DATA TO USE →
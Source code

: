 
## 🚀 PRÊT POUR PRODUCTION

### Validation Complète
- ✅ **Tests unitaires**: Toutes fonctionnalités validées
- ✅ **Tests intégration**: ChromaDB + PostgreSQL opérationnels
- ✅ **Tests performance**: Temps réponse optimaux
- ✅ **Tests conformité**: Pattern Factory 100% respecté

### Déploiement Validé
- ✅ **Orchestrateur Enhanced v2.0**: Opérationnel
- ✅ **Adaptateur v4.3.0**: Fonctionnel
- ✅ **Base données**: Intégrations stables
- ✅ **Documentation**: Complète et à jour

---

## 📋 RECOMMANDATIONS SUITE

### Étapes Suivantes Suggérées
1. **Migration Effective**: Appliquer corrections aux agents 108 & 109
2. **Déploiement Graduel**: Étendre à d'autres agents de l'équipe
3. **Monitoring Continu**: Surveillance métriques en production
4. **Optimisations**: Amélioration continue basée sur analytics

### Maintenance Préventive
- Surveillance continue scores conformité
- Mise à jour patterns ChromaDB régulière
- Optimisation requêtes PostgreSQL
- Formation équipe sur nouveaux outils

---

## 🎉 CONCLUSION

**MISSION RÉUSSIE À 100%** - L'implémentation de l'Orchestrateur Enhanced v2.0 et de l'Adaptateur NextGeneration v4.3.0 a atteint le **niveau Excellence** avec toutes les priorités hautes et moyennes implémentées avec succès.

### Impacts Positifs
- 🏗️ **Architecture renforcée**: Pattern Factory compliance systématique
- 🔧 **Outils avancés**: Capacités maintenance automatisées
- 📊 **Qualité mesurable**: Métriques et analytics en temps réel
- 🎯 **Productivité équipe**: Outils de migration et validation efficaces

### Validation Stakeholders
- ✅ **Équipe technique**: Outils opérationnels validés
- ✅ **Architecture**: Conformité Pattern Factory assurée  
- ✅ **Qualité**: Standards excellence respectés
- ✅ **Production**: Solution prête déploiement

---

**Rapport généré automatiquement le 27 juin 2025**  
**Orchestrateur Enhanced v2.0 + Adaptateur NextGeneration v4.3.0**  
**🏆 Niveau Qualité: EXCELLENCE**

...

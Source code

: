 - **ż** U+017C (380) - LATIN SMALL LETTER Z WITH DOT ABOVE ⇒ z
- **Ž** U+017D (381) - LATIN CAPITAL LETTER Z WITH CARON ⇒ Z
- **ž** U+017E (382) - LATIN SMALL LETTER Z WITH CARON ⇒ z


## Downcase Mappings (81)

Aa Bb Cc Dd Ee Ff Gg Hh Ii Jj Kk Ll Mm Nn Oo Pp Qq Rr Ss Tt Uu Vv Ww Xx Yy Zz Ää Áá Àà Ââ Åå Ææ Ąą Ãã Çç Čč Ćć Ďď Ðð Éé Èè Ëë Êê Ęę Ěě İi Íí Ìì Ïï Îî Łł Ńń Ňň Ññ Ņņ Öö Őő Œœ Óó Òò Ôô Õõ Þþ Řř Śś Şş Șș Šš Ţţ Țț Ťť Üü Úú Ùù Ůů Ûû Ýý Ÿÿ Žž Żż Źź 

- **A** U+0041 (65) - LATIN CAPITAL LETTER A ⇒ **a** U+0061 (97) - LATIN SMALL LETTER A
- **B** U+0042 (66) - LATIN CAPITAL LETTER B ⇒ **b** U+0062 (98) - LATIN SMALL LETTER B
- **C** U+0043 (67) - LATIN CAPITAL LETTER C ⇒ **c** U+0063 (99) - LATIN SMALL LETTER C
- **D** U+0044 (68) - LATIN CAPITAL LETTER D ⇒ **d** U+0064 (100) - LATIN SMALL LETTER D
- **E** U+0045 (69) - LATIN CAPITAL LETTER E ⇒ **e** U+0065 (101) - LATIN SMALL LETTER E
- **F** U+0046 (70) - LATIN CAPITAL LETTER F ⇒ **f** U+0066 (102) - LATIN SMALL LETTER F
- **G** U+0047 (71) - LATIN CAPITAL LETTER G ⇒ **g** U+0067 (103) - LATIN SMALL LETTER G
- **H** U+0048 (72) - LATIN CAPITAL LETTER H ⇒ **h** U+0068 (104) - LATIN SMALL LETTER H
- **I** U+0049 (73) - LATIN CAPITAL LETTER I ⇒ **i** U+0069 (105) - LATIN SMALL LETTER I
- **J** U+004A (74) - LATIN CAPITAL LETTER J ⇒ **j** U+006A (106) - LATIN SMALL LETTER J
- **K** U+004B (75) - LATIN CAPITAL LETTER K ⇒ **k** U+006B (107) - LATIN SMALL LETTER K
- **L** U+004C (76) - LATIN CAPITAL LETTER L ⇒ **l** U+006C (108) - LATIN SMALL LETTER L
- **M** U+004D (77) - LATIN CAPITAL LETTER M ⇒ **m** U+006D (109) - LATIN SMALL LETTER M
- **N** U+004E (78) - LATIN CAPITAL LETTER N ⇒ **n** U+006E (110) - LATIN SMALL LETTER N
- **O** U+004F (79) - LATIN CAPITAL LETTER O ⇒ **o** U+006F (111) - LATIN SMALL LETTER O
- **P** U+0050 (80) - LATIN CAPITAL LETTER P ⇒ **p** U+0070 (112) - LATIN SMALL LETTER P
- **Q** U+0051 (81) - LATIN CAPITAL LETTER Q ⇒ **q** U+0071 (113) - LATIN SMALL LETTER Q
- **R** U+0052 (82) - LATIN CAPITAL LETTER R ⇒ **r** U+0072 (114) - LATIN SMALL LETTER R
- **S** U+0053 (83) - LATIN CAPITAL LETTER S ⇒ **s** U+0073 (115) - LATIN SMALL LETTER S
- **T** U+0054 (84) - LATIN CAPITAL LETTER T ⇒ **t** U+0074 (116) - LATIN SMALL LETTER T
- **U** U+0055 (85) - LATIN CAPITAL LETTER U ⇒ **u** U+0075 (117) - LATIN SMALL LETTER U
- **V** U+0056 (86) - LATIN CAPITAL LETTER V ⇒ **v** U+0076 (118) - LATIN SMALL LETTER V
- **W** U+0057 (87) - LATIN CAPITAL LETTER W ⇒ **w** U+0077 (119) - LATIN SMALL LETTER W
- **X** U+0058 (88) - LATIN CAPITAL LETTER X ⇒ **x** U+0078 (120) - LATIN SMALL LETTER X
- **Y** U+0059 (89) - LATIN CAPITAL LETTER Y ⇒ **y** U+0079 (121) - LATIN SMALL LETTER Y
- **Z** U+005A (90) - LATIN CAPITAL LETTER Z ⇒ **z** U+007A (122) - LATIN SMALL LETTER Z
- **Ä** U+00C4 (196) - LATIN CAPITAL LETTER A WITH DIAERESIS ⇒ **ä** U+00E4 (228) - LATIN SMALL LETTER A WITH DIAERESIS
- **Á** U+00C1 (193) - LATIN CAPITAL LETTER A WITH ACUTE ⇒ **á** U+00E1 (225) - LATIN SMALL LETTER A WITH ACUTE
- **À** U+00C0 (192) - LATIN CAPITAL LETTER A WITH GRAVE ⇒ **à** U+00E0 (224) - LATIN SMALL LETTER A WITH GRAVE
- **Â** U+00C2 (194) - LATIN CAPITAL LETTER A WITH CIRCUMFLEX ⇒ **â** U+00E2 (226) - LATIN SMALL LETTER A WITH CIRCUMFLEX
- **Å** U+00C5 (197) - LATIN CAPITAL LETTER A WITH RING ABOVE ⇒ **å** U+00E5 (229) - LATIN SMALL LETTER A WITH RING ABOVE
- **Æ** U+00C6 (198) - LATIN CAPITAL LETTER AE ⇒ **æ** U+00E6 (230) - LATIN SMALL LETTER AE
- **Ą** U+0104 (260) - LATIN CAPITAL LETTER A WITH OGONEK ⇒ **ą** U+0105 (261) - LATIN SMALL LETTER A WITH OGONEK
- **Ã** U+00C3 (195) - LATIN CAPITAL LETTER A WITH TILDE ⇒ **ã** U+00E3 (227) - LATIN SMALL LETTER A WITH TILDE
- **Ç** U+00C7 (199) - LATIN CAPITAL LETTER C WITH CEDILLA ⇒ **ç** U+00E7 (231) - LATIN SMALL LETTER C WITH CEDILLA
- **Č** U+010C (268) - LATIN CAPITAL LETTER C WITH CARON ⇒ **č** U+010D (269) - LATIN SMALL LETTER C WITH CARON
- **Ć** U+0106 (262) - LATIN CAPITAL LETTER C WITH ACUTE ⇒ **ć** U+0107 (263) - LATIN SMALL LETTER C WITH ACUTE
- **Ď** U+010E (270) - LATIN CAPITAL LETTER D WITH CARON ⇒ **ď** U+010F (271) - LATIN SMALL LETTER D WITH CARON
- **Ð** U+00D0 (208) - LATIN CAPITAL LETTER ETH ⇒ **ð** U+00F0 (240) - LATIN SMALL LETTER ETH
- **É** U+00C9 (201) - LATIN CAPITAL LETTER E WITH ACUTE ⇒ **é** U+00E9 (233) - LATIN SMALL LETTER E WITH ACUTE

WHAT THE EXERCISE ASKS → Output the material above exactly, but only from the line that carries "- **M** U+004D" through the line that carries "- **O** U+004F".

EXERCISE OUTPUT →
- **M** U+004D (77) - LATIN CAPITAL LETTER M ⇒ **m** U+006D (109) - LATIN SMALL LETTER M
- **N** U+004E (78) - LATIN CAPITAL LETTER N ⇒ **n** U+006E (110) - LATIN SMALL LETTER N
- **O** U+004F (79) - LATIN CAPITAL LETTER O ⇒ **o** U+006F (111) - LATIN SMALL LETTER O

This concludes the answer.